DATA TO EXAMINE:
▶
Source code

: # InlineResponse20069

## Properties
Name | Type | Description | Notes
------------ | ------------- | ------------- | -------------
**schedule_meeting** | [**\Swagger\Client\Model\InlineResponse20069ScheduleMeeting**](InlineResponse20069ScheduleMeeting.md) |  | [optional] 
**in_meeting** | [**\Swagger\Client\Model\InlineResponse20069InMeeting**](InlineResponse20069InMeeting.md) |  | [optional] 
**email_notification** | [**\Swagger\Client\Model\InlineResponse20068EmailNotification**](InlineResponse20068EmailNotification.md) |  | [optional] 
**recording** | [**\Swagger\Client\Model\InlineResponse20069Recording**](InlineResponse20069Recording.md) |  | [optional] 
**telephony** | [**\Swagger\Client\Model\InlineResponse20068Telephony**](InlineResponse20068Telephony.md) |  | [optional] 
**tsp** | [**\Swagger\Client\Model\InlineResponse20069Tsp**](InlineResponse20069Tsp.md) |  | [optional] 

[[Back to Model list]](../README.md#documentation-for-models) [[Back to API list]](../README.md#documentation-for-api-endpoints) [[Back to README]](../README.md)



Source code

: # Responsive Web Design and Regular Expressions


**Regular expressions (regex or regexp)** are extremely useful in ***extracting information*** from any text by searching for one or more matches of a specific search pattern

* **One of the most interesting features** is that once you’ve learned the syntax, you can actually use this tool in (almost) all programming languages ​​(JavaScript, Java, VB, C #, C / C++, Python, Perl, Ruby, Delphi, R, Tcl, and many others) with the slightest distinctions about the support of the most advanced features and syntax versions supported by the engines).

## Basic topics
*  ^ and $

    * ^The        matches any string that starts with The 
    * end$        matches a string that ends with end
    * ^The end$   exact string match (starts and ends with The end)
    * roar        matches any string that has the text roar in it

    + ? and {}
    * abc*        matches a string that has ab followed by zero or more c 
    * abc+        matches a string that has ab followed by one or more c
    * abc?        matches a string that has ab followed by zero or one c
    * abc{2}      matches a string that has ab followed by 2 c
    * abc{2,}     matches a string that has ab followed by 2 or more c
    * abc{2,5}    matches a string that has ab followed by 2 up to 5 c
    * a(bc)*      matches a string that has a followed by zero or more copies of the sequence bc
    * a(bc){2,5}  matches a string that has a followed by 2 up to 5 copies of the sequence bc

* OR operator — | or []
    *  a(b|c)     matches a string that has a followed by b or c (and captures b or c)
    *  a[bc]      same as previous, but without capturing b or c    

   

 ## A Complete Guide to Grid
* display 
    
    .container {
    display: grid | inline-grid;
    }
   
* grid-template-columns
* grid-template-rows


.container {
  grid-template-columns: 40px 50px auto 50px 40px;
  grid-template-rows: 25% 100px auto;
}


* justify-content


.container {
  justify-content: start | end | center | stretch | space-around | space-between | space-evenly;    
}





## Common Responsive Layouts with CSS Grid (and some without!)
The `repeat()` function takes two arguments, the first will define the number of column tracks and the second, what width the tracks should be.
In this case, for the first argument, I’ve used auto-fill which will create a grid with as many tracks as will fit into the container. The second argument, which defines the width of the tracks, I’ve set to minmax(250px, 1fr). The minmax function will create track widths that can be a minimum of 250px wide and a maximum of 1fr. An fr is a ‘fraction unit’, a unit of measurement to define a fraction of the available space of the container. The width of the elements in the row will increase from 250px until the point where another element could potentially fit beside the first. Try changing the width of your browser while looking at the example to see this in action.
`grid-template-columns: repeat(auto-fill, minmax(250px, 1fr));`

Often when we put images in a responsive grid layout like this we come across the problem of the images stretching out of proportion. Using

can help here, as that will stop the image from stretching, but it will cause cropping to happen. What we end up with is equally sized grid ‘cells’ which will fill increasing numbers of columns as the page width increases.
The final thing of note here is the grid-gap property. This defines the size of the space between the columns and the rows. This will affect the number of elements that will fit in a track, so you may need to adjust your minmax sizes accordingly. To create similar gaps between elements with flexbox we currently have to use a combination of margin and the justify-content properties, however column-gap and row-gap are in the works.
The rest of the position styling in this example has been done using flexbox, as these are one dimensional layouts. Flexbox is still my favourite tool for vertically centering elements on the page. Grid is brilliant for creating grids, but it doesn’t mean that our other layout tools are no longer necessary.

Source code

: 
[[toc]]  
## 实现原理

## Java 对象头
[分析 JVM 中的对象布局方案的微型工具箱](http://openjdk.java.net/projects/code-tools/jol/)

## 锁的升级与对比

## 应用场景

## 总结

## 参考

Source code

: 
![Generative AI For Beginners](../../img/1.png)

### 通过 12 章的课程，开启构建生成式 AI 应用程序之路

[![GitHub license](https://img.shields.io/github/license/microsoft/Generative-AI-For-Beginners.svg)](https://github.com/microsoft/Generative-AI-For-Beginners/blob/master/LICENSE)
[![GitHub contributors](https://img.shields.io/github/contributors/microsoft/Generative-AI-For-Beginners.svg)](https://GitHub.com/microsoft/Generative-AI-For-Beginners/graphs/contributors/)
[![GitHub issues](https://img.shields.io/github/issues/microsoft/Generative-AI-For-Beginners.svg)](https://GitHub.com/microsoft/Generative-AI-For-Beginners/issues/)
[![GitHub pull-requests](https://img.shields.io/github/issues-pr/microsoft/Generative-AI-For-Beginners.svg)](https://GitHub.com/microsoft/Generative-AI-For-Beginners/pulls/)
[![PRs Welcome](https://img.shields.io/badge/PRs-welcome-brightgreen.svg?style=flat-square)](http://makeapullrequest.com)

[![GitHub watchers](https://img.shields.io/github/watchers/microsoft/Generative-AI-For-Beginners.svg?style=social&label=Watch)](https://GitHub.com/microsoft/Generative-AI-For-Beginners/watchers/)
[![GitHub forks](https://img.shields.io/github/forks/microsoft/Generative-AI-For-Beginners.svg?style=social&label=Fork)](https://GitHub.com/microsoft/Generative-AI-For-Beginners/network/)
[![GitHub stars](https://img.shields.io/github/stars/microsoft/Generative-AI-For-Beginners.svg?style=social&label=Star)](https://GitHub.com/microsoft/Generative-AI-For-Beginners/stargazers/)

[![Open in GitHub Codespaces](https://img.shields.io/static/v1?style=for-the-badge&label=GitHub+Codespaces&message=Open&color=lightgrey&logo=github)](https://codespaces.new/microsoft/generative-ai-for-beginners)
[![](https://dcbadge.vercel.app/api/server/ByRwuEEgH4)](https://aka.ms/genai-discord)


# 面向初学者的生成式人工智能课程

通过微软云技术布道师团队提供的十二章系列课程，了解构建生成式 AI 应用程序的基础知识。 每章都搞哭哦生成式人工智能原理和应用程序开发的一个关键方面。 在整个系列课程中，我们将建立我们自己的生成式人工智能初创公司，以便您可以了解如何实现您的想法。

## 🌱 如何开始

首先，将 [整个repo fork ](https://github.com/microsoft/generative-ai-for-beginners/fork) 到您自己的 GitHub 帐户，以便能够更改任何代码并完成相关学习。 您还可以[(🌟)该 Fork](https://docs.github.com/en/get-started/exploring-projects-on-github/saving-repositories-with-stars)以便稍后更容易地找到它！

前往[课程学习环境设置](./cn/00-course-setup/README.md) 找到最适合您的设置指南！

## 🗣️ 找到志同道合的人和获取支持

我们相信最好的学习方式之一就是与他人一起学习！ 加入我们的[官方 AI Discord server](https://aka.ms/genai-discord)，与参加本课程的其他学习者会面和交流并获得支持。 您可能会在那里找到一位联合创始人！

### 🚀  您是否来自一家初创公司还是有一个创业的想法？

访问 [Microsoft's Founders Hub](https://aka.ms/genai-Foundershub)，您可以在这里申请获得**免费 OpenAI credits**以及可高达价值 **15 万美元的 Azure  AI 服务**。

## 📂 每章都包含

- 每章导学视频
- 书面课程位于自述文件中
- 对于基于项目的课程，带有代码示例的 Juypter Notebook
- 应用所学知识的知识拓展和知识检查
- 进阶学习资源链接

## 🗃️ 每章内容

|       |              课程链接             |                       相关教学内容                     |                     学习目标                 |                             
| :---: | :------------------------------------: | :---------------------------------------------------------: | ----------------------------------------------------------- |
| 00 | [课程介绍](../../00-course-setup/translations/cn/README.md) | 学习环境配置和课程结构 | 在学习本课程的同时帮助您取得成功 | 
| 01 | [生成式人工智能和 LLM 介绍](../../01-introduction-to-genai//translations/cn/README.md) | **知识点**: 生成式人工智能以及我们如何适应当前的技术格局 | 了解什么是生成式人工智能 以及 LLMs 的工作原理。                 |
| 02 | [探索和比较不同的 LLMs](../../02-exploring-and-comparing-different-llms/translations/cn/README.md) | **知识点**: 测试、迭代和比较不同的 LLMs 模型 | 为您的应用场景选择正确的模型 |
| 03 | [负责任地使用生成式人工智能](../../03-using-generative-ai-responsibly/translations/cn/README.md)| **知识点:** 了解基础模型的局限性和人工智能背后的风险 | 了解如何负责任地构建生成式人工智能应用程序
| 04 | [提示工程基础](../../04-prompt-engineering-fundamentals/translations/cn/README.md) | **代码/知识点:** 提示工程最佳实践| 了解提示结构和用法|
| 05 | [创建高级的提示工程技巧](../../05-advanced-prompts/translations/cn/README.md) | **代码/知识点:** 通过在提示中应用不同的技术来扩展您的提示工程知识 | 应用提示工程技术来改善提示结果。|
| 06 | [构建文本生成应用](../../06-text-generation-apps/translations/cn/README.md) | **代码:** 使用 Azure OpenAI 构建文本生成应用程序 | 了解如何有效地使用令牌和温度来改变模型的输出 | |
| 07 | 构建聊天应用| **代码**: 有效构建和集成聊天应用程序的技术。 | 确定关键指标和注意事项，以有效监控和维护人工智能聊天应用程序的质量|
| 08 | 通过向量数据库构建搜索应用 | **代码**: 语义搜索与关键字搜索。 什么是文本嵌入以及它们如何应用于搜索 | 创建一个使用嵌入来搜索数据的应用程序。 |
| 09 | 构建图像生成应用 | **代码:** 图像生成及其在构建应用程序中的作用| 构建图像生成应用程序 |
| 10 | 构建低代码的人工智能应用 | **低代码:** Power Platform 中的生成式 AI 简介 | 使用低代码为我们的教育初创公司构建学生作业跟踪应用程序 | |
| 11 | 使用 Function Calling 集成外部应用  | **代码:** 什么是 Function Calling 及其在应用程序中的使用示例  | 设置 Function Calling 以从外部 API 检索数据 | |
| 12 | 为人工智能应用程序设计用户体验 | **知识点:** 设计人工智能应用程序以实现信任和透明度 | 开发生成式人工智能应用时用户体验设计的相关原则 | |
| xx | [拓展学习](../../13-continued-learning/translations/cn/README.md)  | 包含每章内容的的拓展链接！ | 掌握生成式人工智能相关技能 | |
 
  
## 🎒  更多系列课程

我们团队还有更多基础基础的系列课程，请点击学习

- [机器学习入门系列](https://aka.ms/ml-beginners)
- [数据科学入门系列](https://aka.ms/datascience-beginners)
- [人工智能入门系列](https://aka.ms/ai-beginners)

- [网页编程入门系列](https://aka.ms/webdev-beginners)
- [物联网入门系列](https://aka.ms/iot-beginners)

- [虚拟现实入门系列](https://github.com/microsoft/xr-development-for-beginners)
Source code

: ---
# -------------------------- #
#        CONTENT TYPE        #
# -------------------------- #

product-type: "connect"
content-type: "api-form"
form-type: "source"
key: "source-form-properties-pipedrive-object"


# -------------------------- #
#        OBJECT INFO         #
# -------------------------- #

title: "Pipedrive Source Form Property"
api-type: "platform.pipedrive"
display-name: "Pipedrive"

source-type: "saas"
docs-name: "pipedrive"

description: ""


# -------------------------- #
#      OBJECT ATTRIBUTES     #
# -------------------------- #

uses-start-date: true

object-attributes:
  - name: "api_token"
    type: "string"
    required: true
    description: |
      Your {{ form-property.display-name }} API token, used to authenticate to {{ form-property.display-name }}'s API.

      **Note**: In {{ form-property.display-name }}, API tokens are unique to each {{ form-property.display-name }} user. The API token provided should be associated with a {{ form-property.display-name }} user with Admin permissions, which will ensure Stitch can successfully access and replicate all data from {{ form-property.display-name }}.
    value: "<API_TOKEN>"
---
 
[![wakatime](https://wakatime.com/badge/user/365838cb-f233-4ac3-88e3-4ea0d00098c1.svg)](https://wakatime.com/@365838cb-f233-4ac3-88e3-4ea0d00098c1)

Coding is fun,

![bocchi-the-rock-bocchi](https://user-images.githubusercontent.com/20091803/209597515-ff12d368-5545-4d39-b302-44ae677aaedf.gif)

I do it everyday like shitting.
◀
YOUR INSTRUCTIONS:
Restate the data word for word. Begin at its first line, end at the line that contains "specific search pattern", and include both.

PROBLEM SOLUTION:
Source code

: # InlineResponse20069

## Properties
Name | Type | Description | Notes
------------ | ------------- | ------------- | -------------
**schedule_meeting** | [**\Swagger\Client\Model\InlineResponse20069ScheduleMeeting**](InlineResponse20069ScheduleMeeting.md) |  | [optional] 
**in_meeting** | [**\Swagger\Client\Model\InlineResponse20069InMeeting**](InlineResponse20069InMeeting.md) |  | [optional] 
**email_notification** | [**\Swagger\Client\Model\InlineResponse20068EmailNotification**](InlineResponse20068EmailNotification.md) |  | [optional] 
**recording** | [**\Swagger\Client\Model\InlineResponse20069Recording**](InlineResponse20069Recording.md) |  | [optional] 
**telephony** | [**\Swagger\Client\Model\InlineResponse20068Telephony**](InlineResponse20068Telephony.md) |  | [optional] 
**tsp** | [**\Swagger\Client\Model\InlineResponse20069Tsp**](InlineResponse20069Tsp.md) |  | [optional] 

[[Back to Model list]](../README.md#documentation-for-models) [[Back to API list]](../README.md#documentation-for-api-endpoints) [[Back to README]](../README.md)



Source code

: # Responsive Web Design and Regular Expressions


**Regular expressions (regex or regexp)** are extremely useful in ***extracting information*** from any text by searching for one or more matches of a specific search pattern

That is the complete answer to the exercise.